The reason for all this is that the whole process is a complete hack aimed at deceiving java tzar into doing what we want. There has been talk of adding a "dry run" option to tzar to properly do what this hack does, but so far, it's just talk. In the meantime, this hack works with little intervention on your part once it is set up for a given project. Note that if you prefer not to install this package and don't mind doing a bit more intervention every time you do a run, a simple procedure for doing that is explained later in this README under the heading "The basic idea behind the emulator".

... README from here on is not finished...

Most of it is old text from before the change to using the tzar_emulation.yaml file instead of hard-coding arguments to some functions.

Tzar emulation is controlled by a separate yaml file where emulation options and parameters are stored. By default, this file is called tzar_emulation.yaml but you can specify any name you want.

blah blah blah

project.yaml must contain the following line in the base_params section: full_output_dir_with_slash: $$output_path$$

run_tzar() is the function that you call to do the work of running your code under tzar emulation, however, it's generally much less typing to do it using a helper function such as runt() that supplies all of your commonly used arguments for calling run_tzar().

runt() and tzar emulation inside a package being built

When tzar runs, it needs to find and run a file called model.R and that file is where you have some or all of your program's code or make calls to elements of that code. The only problem with this is that when R builds a package, it runs every ".R" file in the R directory of the package, on the assumption that these files contain function definitions rather than live code. Unfortunately, this includes the "model.R" file required by tzar. Since that code runs a model rather than defines a function, you don't want it to be called when R is building a package (e.g., when/if CRAN is building your package).

emulating_tzar:                         TRUE
echo_console_to_temp_file:              TRUE

project_path:                           "/Users/bill/D/Projects/ProblemDifficulty/pkgs/bdpgxupaper/R"
tzar_jar_path:                          "~/D/rdv-framework-latest-work/tzar.jar"
emulation_scratch_file_path:            "~/tzar/tzar_emulation_scratch_area/tzar_emulation_scratch.yaml"

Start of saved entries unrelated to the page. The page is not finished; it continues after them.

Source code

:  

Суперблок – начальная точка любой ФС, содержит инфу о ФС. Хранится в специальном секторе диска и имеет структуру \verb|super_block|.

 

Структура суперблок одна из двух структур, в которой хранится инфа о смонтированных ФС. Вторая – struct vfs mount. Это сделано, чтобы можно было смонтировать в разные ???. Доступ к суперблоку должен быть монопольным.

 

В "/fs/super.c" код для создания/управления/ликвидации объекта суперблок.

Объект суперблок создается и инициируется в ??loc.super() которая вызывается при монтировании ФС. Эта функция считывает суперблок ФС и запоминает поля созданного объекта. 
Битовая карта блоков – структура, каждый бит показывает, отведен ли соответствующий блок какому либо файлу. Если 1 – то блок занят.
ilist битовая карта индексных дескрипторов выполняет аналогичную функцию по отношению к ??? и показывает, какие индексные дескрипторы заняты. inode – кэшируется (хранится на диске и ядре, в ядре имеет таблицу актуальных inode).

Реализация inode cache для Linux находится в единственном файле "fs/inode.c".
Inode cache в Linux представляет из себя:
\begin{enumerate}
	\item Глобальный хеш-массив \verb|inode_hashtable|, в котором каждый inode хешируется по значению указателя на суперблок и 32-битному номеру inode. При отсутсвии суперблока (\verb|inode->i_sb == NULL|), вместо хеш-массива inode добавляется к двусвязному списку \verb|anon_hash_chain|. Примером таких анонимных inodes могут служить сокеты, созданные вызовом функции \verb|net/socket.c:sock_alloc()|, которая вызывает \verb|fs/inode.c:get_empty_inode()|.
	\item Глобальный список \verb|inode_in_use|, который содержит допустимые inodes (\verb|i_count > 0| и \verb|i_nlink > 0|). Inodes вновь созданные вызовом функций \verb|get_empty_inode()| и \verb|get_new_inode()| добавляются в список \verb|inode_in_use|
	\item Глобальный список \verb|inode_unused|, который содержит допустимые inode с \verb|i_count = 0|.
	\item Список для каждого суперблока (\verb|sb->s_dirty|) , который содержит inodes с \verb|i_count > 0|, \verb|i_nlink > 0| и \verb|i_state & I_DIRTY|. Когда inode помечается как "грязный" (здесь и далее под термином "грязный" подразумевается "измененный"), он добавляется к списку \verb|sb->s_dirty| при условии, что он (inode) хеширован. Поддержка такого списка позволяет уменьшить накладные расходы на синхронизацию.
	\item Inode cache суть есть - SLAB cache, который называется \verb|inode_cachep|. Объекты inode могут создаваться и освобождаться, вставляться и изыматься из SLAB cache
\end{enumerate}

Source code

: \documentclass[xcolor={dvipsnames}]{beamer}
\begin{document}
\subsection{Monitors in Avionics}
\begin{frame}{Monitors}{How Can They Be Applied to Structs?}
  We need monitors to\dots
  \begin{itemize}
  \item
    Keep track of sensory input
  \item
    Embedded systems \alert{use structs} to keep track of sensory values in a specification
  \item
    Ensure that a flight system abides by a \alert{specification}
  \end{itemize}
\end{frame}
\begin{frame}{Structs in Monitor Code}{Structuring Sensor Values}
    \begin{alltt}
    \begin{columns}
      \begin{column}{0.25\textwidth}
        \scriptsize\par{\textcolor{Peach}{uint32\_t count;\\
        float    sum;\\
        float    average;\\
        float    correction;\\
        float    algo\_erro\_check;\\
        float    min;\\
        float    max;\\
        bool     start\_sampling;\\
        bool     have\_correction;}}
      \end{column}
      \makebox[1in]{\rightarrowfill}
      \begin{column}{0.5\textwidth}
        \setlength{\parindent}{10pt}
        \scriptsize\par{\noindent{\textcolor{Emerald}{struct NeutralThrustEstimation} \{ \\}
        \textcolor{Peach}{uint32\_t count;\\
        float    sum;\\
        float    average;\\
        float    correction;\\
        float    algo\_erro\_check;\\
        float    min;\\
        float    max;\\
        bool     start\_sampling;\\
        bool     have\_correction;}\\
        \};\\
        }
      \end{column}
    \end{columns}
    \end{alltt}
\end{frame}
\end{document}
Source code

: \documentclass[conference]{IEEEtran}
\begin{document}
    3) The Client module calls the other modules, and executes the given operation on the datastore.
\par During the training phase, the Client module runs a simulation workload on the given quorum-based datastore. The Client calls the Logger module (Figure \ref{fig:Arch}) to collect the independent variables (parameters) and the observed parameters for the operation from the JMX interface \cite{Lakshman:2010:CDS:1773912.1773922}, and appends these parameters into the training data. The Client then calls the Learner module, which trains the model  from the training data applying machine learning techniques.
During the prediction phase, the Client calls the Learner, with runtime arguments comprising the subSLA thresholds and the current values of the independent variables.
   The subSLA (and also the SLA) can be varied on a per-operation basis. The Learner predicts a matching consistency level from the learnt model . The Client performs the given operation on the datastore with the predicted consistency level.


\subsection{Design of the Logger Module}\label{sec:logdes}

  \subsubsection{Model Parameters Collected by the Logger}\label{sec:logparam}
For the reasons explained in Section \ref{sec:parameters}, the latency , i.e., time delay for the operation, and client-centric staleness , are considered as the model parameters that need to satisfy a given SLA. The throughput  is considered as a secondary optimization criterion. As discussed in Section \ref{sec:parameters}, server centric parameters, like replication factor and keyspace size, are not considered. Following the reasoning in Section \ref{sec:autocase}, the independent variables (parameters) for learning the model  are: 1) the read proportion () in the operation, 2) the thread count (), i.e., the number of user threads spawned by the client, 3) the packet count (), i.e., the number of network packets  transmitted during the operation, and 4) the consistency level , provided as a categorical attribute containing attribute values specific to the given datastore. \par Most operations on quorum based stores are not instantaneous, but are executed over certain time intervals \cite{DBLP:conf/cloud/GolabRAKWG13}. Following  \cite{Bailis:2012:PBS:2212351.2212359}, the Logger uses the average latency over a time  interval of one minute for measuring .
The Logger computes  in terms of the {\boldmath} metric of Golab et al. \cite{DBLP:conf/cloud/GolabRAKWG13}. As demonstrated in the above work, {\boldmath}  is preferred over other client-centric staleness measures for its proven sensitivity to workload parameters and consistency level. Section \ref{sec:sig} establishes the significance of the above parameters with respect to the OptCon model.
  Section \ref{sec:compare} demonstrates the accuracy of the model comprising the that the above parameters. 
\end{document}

copy_model_dot_R_tzar_file:             TRUE
model_dot_R_tzar_SRC_dir:               "/Users/bill/D/Projects/ProblemDifficulty/pkgs/bdpgxupaper/R"    #"."    #system.file("templates", package="bdpgxupaper")
model_dot_R_tzar_disguised_filename:    "model.R.tzar"
required_model_dot_R_filename_for_tzar: "model.R"
overwrite_existing_model_dot_R_DEST:    TRUE

One way to get around this is to rename model.R to something else and then copy that file into a new model.R when tzar emulation is run. That is what run_tzar() does when the emulation control parameters emulating_tzar and copy_model_dot_R_tzar_file are set to TRUE in the control file. First it does the copy and then it calls run_tzar() for you with the appropriate arguments. "runtip" stands for "run tzar emulation inside a package".

Because there are various parts of this process that are specific to your program, runtip() is provided as a template that you must modify. The template code is in the file inst/templates/tzar_main.R. You copy that file into your R area and modify that copy of the file to fit your project. That file will then be the one that is run by R when it builds the package.

runt() and tzar emulation outside a package

If you are not building a package (and therefore, R is not automatically running every ".R" file in your code directory), then you don't have to worry about renaming the "model.R" file to hide it. Instead, you can have your model.R file in with your other R code and you can run tzar emulation by calling run_top() instead of run_tip(). The runtop() function is also templated in the inst/templates/tzar_main.R file and you need to modify it in the copy of tzar_main.R inside your R code directory just as you would have modified the runtip() function. Similarly, you could just use run_tzar() directly if you prefer. runtop() is just a convenience function.

Running tzar without emulation

Once you have your code ready to a point where you no longer want to run emulation, then you no longer run runtip() or runtop() or run_tzar(). You just run tzar with the usual tzar command line invocation under java.

The basic idea is that running tzar with an empty model.R produces all the same setup as running with a model.R that calls your application code. Consequently, you could run tzar with an empty model.R, go look for the most recent directory that tzar had created, then source the parameters.R file from that directory. At that point, you could run your own application code with the newly loaded parameters list and it would be nearly indistinguishable from running your code under tzar but you would have control of your code for debugging, etc.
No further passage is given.